Fast AutoML
Most autoML packages aim for exceptional performance but need to train for an exceptional amount of time. Fast-autoML aims for reasonable performance in a reasonable amount of time.
Fast-autoML includes additional utilities, such as tools for comparing model performance by repeated cross-validation.
Installation
$ pip install fast-automl
Quickstart
from fast_automl.automl import AutoClassifier
from sklearn.datasets import load_digits
from sklearn.model_selection import cross_val_score, train_test_split
X, y = load_digits(return_X_y=True)
X_train, X_test, y_train, y_test = train_test_split(X, y, shuffle=True, stratify=y)
clf = AutoClassifier(ensemble_method='stepwise', n_jobs=-1, verbose=True).fit(X_train, y_train)
print('CV score: {:.4f}'.format(cross_val_score(clf.best_estimator_, X_train, y_train).mean()))
print('Test score: {:.4f}'.format(clf.score(X_test, y_test)))
This runs for about 6-7 minutes and typically achieves a test accuracy of 96-99% and ROC AUC above .999.
from fast_automl.automl import AutoRegressor
from sklearn.datasets import load_diabetes
from sklearn.model_selection import cross_val_score, train_test_split
X, y = load_diabetes(return_X_y=True)
X_train, X_test, y_train, y_test = train_test_split(X, y, shuffle=True)
reg = AutoRegressor(n_jobs=-1, verbose=True).fit(X_train, y_train)
print('CV score: {:.4f}'.format(cross_val_score(reg.best_estimator_, X_train, y_train).mean()))
print('Test score: {:.4f}'.format(reg.score(X_test, y_test)))

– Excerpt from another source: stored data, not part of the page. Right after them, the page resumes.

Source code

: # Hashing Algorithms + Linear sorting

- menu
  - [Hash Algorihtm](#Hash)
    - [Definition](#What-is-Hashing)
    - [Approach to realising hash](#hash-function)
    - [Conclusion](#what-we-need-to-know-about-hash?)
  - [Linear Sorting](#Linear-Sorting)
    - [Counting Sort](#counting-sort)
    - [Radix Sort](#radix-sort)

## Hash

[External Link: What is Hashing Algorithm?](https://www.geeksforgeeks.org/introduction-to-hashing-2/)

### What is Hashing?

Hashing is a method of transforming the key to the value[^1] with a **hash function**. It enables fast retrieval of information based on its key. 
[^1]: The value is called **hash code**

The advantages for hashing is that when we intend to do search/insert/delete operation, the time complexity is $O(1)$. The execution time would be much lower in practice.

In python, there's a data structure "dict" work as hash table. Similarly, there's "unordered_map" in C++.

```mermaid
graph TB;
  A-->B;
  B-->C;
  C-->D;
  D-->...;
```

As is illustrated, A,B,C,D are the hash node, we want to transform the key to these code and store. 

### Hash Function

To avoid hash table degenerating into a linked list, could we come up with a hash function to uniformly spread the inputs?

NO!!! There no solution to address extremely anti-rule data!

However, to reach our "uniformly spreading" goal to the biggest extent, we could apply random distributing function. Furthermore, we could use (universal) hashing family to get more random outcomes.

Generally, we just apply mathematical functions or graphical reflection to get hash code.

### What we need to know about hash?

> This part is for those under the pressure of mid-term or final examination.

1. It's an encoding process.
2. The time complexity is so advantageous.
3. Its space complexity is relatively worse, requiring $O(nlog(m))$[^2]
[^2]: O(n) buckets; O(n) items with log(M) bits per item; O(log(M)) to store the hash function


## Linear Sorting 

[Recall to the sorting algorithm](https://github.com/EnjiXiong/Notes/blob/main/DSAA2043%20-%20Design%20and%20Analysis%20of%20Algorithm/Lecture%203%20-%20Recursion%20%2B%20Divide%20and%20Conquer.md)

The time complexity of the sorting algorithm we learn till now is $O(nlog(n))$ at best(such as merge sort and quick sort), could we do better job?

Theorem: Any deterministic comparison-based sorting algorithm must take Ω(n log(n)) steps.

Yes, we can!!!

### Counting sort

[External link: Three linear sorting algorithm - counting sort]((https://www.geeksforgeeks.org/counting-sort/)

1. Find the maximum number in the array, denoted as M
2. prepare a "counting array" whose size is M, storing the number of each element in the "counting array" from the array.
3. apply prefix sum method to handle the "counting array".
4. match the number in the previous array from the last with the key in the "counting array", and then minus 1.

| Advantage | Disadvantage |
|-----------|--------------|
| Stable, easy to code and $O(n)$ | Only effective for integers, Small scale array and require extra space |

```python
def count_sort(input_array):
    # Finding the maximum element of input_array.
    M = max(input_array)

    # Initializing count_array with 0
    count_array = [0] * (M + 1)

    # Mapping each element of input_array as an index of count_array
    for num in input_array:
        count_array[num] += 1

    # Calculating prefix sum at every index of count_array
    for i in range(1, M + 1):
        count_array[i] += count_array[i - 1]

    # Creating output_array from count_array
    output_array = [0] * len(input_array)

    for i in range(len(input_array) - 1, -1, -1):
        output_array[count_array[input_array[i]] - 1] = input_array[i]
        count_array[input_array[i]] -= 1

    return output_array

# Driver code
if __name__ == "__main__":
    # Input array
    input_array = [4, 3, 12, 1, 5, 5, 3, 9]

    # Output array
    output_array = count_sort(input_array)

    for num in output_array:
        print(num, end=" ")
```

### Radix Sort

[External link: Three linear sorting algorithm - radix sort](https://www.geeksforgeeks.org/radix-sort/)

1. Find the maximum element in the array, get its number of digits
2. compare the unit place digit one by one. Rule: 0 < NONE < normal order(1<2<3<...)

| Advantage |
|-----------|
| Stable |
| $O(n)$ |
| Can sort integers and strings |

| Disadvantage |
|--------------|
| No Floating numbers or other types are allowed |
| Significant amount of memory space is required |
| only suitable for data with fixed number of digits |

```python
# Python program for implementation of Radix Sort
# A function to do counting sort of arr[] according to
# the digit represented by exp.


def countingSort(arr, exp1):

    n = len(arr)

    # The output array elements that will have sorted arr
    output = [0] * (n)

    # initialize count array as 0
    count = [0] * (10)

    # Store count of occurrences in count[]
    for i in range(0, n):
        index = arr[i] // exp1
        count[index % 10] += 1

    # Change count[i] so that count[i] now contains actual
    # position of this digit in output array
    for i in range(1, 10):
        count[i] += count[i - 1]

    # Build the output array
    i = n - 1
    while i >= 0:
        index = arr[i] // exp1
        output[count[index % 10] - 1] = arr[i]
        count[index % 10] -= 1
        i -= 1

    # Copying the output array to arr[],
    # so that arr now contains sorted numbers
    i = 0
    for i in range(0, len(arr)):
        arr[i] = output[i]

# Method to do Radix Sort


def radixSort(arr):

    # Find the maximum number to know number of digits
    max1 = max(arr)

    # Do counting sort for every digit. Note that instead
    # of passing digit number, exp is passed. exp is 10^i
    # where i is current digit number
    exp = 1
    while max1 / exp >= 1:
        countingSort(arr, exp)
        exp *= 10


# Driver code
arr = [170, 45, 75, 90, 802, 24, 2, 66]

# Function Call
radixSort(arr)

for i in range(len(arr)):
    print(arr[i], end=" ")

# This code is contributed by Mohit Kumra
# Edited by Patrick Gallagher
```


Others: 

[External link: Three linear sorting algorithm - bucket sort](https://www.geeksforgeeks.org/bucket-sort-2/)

This runs for about 30 seconds and typically achieves a test R-squared of .47-.53.
Citation
@software{bowen2021fast-automl,
author = {Dillon Bowen},
title = {Fast-AutoML},
url = {https://dsbowen.github.io/fast-automl/},
date = {2021-02-05},
}
License
Users must cite this package in any publications which use it.
It is licensed with the MIT License.
Acknowledgments
This package and its documentation draw heavily on scikit-learn.